*ABOUT THIS EXERCISE*
Apart from the pictures, reproduce the data below exactly as it stands.

======== SUPPLIED RECORDS

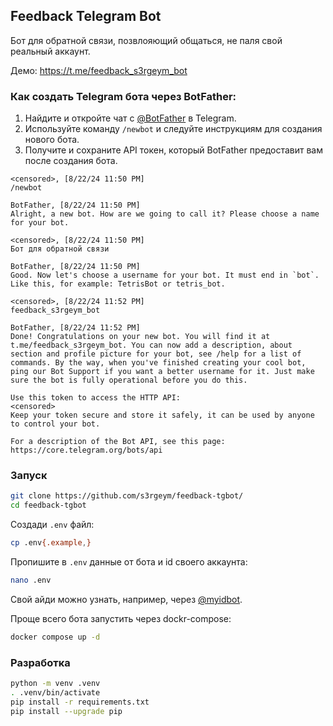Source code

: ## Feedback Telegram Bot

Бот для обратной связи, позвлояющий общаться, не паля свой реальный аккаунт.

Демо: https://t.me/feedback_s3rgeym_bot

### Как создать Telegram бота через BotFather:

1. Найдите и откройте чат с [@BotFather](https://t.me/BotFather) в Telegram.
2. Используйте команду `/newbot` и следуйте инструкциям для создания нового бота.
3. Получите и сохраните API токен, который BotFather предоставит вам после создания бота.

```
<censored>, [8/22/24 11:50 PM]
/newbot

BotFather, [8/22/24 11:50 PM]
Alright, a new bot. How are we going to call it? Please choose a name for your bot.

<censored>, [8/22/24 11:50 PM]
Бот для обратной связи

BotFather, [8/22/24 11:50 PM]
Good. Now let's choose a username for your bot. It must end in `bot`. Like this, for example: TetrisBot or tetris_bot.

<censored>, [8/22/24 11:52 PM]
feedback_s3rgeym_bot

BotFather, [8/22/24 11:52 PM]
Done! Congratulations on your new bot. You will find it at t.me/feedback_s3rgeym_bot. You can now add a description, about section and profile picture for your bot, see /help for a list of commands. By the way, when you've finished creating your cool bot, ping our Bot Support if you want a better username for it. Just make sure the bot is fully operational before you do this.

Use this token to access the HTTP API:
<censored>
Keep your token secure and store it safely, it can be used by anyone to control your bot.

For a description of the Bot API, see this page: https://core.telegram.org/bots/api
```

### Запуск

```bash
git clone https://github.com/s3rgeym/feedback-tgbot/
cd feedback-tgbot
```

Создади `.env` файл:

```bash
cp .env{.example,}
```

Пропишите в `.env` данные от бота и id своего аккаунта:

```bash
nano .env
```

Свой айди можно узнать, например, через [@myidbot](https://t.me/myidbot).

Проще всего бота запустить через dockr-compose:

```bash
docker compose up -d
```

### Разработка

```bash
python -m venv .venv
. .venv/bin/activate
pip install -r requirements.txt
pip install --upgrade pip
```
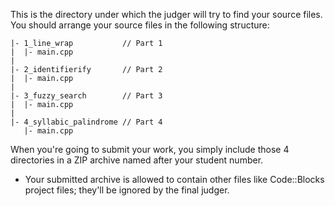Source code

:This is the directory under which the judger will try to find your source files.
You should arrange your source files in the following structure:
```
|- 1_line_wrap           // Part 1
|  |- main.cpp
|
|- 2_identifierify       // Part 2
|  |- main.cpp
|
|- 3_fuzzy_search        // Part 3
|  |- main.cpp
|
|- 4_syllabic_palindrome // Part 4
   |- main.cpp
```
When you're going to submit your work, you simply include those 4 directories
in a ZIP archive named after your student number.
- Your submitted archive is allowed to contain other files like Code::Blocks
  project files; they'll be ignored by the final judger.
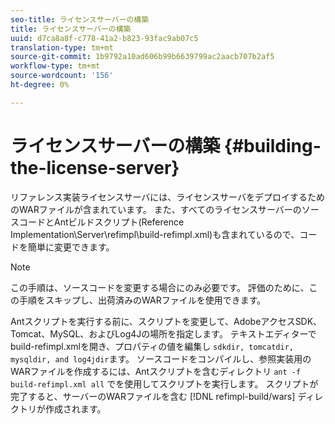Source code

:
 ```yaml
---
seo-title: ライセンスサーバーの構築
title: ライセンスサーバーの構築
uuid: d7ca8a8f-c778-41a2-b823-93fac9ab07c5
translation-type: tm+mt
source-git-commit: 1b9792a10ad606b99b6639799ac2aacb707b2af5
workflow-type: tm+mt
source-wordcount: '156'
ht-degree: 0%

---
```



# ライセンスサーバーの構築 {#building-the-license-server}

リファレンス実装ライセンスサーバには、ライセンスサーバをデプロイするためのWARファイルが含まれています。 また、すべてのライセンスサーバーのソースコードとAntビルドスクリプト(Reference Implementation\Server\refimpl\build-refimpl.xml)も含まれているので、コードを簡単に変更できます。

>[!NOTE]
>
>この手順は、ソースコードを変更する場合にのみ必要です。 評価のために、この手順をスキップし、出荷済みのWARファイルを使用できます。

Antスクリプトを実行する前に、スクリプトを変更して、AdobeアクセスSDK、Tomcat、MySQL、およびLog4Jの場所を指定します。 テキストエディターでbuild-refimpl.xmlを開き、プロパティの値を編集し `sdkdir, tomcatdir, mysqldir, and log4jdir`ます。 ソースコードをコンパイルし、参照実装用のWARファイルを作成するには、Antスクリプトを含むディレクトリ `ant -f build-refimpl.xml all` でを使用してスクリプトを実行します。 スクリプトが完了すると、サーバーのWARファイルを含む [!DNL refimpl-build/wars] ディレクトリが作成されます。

================

*FINAL ANSWER*
Source code

: ## Feedback Telegram Bot

Бот для обратной связи, позвлояющий общаться, не паля свой реальный аккаунт.

Демо: https://t.me/feedback_s3rgeym_bot

### Как создать Telegram бота через BotFather:

1. Найдите и откройте чат с [@BotFather](https://t.me/BotFather) в Telegram.
2. Используйте команду `/newbot` и следуйте инструкциям для создания нового бота.
3. Получите и сохраните API токен, который BotFather предоставит вам после создания бота.

```
<censored>, [8/22/24 11:50 PM]
/newbot

BotFather, [8/22/24 11:50 PM]
Alright, a new bot. How are we going to call it? Please choose a name for your bot.

<censored>, [8/22/24 11:50 PM]
Бот для обратной связи

BotFather, [8/22/24 11:50 PM]
Good. Now let's choose a username for your bot. It must end in `bot`. Like this, for example: TetrisBot or tetris_bot.

<censored>, [8/22/24 11:52 PM]
feedback_s3rgeym_bot

BotFather, [8/22/24 11:52 PM]
Done! Congratulations on your new bot. You will find it at t.me/feedback_s3rgeym_bot. You can now add a description, about section and profile picture for your bot, see /help for a list of commands. By the way, when you've finished creating your cool bot, ping our Bot Support if you want a better username for it. Just make sure the bot is fully operational before you do this.

Use this token to access the HTTP API:
<censored>
Keep your token secure and store it safely, it can be used by anyone to control your bot.

For a description of the Bot API, see this page: https://core.telegram.org/bots/api
```

### Запуск

```bash
git clone https://github.com/s3rgeym/feedback-tgbot/
cd feedback-tgbot
```

Создади `.env` файл:

```bash
cp .env{.example,}
```

Пропишите в `.env` данные от бота и id своего аккаунта:

```bash
nano .env
```

Свой айди можно узнать, например, через [@myidbot](https://t.me/myidbot).

Проще всего бота запустить через dockr-compose:

```bash
docker compose up -d
```

### Разработка

```bash
python -m venv .venv
. .venv/bin/activate
pip install -r requirements.txt
pip install --upgrade pip
```
Source code

:This is the directory under which the judger will try to find your source files.
You should arrange your source files in the following structure:
```
|- 1_line_wrap           // Part 1
|  |- main.cpp
|
|- 2_identifierify       // Part 2
|  |- main.cpp
|
|- 3_fuzzy_search        // Part 3
|  |- main.cpp
|
|- 4_syllabic_palindrome // Part 4
   |- main.cpp
```
When you're going to submit your work, you simply include those 4 directories
in a ZIP archive named after your student number.
- Your submitted archive is allowed to contain other files like Code::Blocks
  project files; they'll be ignored by the final judger.
Source code

:
 ```yaml
---
seo-title: ライセンスサーバーの構築
title: ライセンスサーバーの構築
uuid: d7ca8a8f-c778-41a2-b823-93fac9ab07c5
translation-type: tm+mt
source-git-commit: 1b9792a10ad606b99b6639799ac2aacb707b2af5
workflow-type: tm+mt
source-wordcount: '156'
ht-degree: 0%

---
```



# ライセンスサーバーの構築 {#building-the-license-server}

リファレンス実装ライセンスサーバには、ライセンスサーバをデプロイするためのWARファイルが含まれています。 また、すべてのライセンスサーバーのソースコードとAntビルドスクリプト(Reference Implementation\Server\refimpl\build-refimpl.xml)も含まれているので、コードを簡単に変更できます。

>[!NOTE]
>
>この手順は、ソースコードを変更する場合にのみ必要です。 評価のために、この手順をスキップし、出荷済みのWARファイルを使用できます。

Antスクリプトを実行する前に、スクリプトを変更して、AdobeアクセスSDK、Tomcat、MySQL、およびLog4Jの場所を指定します。 テキストエディターでbuild-refimpl.xmlを開き、プロパティの値を編集し `sdkdir, tomcatdir, mysqldir, and log4jdir`ます。 ソースコードをコンパイルし、参照実装用のWARファイルを作成するには、Antスクリプトを含むディレクトリ `ant -f build-refimpl.xml all` でを使用してスクリプトを実行します。 スクリプトが完了すると、サーバーのWARファイルを含む [!DNL refimpl-build/wars] ディレクトリが作成されます。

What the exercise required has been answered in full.